Share your dilemmas and get honest opinions from other Mumsnetters.

To ask: why wouldn’t you take your husband’s surname?

593 replies

Josephinaphia · 15/08/2019 15:22

Not looking for a row here - just genuinely interested in people’s reasoning behind not changing their surname upon marriage.
I am married and although I have a very unique maiden name which I love, I took my husband’s surname when we married. It was strange at first and a little sad, but now it is my name and part of my identity, as my original name was. We have 2 DDs who both have the surname too.
My questions are:
If you kept your name, what were your reasons? (e.g. you’d already made a name for yourself in your profession)
If it is a feminist issue of ‘ownership’ as some people seem to suggest, why is it any better to be ‘owned’ by your dad, to be known by your dad’s surname?
Is it not complicated having a different surname to your children, does it not get annoying when people assume you are Mrs DH’s surname anyway?
Do your children question why you have a different name?
With the whole double-barelling thing, again is this a feminist issue? To both be equal? But then what is the long-term plan? When your DC get married will they add their surname to their spouse’s surname and potentially have a quadruple-barrel name? And what of the generation after that?
I have a really lovely dad who treats my mum incredibly well and my husband is the same to me, so I’ve never really had a complex about men being superior or me being inferior and just never really saw the issue with having a shared marital, family name - but it seems so common now for women to want to keep their maiden name (their dad’s name) in some capacity and I guess I’m just curious as to why. As far as I can see, taking your husband’s name is the sensible way to do it if you’re going to have family. Double-barrelling in particular is surely just causing problems for your children further down the line?

OP posts:
NoMrsLevinson · 15/08/2019 15:56

This fuss over what the children will do is what seems short sighted OP. They'll do what everyone else does, which is make a decision about what to call their children based on their own preferences.

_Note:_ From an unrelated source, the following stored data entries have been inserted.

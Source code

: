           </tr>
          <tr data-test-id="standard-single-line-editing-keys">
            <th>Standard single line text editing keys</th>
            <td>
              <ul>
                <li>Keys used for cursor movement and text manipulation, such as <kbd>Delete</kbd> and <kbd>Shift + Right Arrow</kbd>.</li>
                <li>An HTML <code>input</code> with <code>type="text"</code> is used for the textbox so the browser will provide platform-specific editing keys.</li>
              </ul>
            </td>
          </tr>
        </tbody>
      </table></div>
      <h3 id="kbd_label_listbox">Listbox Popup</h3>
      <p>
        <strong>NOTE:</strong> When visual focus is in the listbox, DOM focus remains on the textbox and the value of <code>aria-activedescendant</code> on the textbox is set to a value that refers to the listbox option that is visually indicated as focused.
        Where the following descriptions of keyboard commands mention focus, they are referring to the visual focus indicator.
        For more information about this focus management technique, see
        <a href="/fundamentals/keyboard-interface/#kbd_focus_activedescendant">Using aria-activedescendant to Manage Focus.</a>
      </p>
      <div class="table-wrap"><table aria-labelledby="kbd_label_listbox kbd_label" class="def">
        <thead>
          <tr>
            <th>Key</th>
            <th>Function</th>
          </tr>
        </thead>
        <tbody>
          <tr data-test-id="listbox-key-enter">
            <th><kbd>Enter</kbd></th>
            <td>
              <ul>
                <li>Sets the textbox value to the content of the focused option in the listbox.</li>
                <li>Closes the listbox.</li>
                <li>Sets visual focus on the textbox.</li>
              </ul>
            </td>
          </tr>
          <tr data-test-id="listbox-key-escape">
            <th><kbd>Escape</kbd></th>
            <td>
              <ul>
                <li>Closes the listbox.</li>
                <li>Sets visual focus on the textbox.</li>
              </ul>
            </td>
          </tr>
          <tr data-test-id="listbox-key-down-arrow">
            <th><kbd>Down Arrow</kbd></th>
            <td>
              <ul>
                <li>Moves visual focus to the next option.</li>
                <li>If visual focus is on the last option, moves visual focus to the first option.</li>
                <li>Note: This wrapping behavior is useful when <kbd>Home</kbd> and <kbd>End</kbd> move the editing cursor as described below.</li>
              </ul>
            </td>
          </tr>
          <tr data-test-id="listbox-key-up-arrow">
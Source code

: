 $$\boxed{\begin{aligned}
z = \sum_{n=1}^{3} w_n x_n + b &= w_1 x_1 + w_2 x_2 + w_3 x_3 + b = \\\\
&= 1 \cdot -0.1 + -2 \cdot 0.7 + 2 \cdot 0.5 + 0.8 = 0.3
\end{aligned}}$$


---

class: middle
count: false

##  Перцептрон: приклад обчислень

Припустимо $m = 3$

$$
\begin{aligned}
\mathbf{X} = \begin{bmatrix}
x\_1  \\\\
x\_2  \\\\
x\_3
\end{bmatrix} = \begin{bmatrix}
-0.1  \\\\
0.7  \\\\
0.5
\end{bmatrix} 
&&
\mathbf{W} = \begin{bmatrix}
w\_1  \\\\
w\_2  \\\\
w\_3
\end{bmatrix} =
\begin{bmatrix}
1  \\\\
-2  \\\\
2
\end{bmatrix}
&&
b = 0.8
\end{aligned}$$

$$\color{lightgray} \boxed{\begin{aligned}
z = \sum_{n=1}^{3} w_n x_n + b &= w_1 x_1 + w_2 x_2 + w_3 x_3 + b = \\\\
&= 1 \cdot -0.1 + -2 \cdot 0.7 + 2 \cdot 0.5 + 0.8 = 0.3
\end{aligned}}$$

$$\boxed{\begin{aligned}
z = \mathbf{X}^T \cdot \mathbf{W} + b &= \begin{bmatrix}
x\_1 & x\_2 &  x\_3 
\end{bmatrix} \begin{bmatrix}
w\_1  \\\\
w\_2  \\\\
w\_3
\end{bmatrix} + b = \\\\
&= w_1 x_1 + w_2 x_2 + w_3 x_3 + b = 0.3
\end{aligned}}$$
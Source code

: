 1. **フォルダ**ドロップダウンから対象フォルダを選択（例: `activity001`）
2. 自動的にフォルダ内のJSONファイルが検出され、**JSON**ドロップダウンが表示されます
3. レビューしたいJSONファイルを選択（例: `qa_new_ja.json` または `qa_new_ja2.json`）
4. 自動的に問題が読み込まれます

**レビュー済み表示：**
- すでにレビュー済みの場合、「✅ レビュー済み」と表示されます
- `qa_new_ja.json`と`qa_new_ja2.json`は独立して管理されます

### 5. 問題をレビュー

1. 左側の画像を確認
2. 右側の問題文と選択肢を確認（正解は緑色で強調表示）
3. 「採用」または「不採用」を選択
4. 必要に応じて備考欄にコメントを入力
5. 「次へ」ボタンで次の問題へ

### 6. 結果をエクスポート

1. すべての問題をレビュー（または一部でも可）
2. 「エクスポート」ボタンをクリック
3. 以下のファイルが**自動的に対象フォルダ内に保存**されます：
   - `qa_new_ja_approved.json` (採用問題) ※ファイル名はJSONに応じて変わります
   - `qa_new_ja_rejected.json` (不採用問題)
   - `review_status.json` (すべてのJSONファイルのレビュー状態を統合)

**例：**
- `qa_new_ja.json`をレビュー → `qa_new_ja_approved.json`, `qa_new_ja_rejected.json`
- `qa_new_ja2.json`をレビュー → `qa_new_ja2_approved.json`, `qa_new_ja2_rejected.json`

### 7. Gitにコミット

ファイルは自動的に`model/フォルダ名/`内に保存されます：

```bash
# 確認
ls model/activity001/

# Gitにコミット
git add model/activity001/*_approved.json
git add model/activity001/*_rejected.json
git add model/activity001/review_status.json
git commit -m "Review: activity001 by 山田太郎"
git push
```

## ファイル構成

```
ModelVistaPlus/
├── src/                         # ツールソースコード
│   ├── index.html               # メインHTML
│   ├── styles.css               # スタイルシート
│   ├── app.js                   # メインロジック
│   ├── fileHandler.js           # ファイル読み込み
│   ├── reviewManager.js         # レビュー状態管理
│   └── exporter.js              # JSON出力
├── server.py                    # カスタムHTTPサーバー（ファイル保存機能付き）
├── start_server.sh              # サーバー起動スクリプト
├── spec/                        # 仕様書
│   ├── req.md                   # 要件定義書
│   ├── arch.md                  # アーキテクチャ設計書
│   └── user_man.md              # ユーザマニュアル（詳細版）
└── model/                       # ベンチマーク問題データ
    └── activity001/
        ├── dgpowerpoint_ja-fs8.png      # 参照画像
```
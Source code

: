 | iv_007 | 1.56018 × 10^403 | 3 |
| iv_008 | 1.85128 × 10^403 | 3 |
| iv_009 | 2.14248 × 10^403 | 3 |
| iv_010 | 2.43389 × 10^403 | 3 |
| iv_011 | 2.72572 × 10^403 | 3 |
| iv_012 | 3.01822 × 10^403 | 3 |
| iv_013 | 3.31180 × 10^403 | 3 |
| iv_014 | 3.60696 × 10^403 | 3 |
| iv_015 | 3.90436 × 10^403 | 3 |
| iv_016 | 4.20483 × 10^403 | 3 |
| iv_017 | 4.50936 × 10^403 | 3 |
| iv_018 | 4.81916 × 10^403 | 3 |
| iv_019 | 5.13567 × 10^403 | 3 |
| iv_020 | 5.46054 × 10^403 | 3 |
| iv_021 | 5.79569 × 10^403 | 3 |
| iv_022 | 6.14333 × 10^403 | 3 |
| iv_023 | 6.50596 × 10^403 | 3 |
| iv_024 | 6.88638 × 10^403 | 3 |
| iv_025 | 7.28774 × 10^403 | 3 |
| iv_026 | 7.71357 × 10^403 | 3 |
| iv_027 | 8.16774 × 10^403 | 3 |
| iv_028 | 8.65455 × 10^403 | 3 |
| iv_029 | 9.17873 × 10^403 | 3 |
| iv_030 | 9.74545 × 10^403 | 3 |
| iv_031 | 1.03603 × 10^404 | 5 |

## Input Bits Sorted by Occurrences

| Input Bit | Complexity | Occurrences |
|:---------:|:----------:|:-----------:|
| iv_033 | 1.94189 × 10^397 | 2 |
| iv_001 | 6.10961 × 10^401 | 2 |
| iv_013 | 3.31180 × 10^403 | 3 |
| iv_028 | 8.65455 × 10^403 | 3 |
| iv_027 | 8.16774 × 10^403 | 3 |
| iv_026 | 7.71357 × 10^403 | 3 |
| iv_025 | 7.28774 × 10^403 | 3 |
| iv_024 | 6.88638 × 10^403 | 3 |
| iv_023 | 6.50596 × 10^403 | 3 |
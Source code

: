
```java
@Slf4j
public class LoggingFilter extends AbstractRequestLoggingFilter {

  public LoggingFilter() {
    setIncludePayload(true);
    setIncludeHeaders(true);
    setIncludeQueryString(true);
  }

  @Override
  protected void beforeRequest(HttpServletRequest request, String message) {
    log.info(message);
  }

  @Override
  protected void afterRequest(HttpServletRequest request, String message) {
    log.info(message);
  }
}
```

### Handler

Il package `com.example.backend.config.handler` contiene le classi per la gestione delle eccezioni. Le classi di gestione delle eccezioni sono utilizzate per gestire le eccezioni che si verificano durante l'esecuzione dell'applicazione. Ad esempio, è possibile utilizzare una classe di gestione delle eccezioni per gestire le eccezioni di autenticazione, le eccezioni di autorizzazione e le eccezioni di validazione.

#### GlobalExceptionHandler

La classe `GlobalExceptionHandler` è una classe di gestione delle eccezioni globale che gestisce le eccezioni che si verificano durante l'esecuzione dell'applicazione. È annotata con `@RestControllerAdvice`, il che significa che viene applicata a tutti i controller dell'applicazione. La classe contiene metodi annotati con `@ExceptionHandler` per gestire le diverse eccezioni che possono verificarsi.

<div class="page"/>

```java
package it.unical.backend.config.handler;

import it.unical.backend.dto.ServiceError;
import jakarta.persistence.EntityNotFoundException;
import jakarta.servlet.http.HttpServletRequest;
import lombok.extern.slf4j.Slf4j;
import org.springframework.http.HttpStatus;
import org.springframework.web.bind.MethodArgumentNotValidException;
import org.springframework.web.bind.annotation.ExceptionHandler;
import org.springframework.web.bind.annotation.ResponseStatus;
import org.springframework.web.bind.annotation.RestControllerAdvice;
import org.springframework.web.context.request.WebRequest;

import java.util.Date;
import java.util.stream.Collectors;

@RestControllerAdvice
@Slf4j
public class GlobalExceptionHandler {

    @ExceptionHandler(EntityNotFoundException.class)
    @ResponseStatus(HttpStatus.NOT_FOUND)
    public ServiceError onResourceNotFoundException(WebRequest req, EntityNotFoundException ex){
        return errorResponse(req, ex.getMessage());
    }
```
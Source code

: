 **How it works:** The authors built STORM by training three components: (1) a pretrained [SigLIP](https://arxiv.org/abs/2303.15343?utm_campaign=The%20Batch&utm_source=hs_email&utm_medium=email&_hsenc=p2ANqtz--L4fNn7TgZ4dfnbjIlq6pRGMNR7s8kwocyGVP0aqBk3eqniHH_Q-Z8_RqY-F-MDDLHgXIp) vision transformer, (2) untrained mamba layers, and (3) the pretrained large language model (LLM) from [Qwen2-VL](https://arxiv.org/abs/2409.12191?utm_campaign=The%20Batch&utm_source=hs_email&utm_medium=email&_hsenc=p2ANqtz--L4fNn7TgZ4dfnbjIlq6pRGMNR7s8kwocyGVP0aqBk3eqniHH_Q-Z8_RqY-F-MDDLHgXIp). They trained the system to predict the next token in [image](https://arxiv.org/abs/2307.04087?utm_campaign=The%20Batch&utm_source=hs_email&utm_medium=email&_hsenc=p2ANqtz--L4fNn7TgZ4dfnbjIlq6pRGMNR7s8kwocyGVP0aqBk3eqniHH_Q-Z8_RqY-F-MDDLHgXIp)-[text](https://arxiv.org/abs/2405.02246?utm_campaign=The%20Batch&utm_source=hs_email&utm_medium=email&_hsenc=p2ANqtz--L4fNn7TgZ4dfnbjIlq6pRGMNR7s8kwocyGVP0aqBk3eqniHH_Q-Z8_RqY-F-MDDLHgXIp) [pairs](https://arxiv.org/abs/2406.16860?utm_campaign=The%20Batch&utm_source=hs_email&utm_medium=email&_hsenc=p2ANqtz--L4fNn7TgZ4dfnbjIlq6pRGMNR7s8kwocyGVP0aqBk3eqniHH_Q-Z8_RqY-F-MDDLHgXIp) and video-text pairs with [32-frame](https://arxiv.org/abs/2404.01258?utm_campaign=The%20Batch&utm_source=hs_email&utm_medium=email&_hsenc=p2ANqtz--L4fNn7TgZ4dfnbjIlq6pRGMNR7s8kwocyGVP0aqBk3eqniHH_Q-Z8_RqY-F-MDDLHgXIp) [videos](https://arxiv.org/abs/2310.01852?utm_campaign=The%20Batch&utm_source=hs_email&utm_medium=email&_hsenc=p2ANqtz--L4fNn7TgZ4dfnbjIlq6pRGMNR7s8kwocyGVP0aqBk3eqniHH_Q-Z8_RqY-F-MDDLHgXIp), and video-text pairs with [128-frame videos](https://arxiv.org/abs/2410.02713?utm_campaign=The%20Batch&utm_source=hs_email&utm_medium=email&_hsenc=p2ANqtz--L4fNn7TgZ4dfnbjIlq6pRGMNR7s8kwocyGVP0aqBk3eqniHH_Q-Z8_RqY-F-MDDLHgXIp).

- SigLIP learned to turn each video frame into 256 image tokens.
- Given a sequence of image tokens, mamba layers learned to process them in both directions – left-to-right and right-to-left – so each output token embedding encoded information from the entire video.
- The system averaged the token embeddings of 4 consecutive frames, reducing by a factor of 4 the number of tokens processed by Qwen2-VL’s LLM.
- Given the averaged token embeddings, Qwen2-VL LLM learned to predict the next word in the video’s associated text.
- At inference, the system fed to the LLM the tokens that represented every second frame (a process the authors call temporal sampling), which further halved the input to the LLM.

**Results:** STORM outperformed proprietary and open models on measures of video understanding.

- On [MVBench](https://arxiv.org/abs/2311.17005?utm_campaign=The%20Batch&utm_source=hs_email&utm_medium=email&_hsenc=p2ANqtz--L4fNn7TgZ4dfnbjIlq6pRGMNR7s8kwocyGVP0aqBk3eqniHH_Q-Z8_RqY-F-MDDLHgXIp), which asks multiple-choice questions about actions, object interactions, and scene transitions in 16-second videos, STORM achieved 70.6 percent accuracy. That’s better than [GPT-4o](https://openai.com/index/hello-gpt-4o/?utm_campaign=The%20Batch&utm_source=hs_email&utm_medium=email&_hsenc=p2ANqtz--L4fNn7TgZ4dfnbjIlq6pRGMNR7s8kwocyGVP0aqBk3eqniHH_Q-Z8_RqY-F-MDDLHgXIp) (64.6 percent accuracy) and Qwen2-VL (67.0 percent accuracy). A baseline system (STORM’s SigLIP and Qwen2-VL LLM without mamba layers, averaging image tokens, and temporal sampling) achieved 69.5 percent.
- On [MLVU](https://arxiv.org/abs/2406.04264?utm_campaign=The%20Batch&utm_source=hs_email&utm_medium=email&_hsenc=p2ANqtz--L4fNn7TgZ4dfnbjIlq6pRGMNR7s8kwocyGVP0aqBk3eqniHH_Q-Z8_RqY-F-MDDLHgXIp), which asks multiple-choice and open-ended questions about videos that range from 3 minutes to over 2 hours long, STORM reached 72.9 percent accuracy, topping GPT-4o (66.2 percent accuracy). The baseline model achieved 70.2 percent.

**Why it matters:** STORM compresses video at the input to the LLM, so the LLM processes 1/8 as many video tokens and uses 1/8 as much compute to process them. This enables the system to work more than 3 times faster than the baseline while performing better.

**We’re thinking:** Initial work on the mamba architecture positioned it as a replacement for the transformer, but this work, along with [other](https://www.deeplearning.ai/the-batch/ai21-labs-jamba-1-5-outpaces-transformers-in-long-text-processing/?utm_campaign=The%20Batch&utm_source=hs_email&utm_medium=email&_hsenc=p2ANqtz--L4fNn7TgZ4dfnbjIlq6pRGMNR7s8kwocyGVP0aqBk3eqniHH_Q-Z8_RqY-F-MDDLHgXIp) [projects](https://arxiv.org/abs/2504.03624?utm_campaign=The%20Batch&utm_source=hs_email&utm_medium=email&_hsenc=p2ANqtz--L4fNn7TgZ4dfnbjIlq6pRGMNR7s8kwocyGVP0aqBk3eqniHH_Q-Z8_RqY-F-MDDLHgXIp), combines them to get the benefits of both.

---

LoafofSellotape · 15/08/2019 15:56

I like my name, so I asked dh if he wanted to changed his, he wasn't keen so we kept our own.

Never had an issue with ds having a different name.

JoxerGoesToStuttgart · 15/08/2019 15:56

DH didn’t take my name because I didn’t ask him to!

Did he ask you to take his?

GreyHare · 15/08/2019 15:56

I double barrelled but adding his long name to my long name meant that it got bastardised on bank card and stuff and instead of having to just spell my surname I had to then spell his too, so after a couple of years I deed polled back to just my surname as it'd who I am, we don't have children, but if we did I think I would have given them my name, but I feel much more me being Mrs Me rather than Mrs Husband.

BlueSkiesLies · 15/08/2019 15:56

Because I don’t see why I should
It’s admin
My name is awesome
However you dress it up, the tradition is a result of women giving up their identity and becoming the mans property on marriage, I have no desire to celebrate that tradition

If you all want to have the same name, you could chose a new one or both double barrel. Or DH could change his name to yours.

BertrandRussell · 15/08/2019 15:57

“disagreeing with taking the man’s name on principle cause he’s a man”
Nothing to do with him being a man. I wouldn’t take the person I married’s name whether it was a man or a woman.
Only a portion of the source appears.